Chauchilla Cemetery
An open-air desert necropolis where Nazca culture mummies — skin, hair, and painted textiles intact — have rested in their original burial positions for over a thousand years under the Peruvian sun.
At a glance
Approximately 30 km south of the city of Nazca in the Ica Region of southern Peru, the Chauchilla Cemetery is one of the most visually arresting archaeological sites in the world. Burial pits cut into the desert floor hold mummified individuals from the Nazca culture (c. 200–900 AD), preserved by the extreme aridity of the Atacama-adjacent environment. Seated with knees drawn to the chin and wrapped in layers of decorated textiles, the mummies retain long black hair, painted skin, and ceramic grave goods arranged exactly as they were placed over a millennium ago. After decades of looting scattered the site, Peruvian authorities consolidated and restored it in the 1990s, returning intact mummies to their pits under protective wire covers for visitors to observe.
Key facts
- Culture: Nazca (c. 200–900 AD)
- Location: Ica Region, Peru — 30 km south of Nazca city
- Preservation agent: Extreme desert aridity (Atacama-adjacent climate)

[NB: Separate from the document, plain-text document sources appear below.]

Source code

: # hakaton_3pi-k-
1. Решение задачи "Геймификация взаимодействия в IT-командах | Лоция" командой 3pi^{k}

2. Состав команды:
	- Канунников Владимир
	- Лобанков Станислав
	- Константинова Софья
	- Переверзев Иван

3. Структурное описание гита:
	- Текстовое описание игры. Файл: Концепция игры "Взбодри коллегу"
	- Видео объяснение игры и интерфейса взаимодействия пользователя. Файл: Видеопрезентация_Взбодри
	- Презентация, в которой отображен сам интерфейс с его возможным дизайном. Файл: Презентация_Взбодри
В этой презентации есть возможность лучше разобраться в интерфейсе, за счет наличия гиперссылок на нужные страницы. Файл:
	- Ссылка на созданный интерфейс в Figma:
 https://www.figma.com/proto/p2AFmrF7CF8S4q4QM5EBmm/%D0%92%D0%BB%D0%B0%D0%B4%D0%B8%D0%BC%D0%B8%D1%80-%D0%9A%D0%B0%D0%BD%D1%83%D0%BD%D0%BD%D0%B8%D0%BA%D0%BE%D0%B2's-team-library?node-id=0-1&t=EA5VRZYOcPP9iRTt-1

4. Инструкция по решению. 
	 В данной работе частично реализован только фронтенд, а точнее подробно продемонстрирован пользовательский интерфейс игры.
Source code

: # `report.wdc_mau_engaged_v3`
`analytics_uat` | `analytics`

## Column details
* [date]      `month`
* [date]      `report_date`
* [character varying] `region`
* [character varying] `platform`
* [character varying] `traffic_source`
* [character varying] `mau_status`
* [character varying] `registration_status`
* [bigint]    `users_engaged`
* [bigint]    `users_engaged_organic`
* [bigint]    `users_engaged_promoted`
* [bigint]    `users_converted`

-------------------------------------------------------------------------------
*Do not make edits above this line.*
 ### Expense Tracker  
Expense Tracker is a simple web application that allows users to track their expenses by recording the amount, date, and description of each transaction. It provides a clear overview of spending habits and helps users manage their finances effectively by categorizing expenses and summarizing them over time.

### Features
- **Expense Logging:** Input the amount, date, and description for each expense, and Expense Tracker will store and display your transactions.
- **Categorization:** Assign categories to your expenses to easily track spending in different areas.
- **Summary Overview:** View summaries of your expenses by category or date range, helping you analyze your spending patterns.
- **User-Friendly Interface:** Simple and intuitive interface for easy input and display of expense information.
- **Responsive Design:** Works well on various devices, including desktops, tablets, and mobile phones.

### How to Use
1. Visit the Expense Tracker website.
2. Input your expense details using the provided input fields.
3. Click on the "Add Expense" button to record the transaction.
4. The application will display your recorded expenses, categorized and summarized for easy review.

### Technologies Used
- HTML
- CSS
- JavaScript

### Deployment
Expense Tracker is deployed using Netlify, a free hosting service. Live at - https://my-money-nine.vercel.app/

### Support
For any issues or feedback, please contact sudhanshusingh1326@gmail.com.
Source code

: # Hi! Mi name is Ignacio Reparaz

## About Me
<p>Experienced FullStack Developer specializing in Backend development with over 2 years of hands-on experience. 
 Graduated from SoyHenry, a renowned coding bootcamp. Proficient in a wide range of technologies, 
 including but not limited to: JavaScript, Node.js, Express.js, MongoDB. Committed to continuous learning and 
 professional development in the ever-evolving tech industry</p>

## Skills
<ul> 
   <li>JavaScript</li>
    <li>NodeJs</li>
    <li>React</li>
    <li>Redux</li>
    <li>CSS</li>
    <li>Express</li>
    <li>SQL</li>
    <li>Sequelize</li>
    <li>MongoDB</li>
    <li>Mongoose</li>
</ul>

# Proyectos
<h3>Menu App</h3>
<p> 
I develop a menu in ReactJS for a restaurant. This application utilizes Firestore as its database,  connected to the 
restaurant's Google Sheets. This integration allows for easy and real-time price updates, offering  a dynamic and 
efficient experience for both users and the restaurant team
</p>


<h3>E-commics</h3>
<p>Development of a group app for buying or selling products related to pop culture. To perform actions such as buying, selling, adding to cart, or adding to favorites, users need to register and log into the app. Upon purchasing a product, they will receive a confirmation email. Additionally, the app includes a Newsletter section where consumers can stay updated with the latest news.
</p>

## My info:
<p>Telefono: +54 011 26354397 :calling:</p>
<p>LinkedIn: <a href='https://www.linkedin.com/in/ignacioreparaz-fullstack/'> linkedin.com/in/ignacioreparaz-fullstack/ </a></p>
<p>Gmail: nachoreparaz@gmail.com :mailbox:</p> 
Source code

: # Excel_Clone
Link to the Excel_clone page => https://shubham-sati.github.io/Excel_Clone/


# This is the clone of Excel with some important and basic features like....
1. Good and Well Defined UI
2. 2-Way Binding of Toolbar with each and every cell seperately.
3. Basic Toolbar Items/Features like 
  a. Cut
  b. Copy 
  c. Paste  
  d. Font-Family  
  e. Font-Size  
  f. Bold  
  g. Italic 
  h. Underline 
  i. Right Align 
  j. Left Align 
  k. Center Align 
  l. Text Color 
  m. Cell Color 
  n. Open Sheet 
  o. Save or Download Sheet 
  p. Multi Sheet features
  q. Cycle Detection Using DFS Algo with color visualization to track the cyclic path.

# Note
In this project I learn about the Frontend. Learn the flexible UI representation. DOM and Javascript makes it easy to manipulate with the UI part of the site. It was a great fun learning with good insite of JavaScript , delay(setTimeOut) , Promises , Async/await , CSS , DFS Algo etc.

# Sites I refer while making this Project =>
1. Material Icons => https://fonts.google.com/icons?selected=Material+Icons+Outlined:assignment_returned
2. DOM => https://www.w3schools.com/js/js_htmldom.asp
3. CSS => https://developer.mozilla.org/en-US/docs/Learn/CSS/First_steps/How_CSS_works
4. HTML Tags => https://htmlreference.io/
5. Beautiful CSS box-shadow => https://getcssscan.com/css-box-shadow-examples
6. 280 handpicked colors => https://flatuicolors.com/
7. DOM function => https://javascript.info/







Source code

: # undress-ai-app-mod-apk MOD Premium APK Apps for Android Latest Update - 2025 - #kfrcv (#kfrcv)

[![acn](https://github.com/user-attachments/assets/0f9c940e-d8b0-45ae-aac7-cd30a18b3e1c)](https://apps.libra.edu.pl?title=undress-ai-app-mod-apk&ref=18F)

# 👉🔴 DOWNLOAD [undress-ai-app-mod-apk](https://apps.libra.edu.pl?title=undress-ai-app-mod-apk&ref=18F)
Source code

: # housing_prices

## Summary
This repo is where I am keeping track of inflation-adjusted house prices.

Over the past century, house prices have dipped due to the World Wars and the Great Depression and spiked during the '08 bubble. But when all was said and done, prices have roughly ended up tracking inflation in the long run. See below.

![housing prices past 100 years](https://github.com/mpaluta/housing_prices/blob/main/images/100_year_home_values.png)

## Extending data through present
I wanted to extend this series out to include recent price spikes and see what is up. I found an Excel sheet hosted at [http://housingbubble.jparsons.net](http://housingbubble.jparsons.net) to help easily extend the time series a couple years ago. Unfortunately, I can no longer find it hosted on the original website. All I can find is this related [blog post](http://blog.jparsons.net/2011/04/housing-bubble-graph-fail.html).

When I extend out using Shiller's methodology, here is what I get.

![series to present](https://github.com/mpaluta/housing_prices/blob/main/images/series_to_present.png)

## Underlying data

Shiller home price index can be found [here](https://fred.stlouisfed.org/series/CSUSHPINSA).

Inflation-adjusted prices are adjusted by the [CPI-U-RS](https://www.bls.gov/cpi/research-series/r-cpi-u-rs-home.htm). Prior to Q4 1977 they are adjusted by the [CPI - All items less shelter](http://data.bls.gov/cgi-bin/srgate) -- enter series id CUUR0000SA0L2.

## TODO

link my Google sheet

- Burial posture: Seated, foetal position — knees to chin, standard Andean rite
- Notable feature: Intact long hair exceeding one metre in length on some mummies
- Associated site: Nazca Lines, approximately 30 km north
- Discovery: Documented by scientists in the 1920s after extensive prior looting
History
The Chauchilla Cemetery served as a burial ground for the Nazca culture, a pre-Columbian civilisation that flourished in the river valleys of southern Peru between approximately 100 BC and 800 AD, and is best known today for the Nazca Lines — the vast geoglyphs etched into the pampa. The Nazca practiced a distinctive funerary tradition: the dead were seated in a foetal position, wrapped in successive layers of fine textiles, and interred in shallow pits in the desert, where the absence of moisture arrested decomposition. Ceramic vessels, weaving tools, and food offerings were placed alongside the body, and hair — sometimes supplemented with false extensions of additional human hair added after death as part of the burial ritual — was elaborately prepared.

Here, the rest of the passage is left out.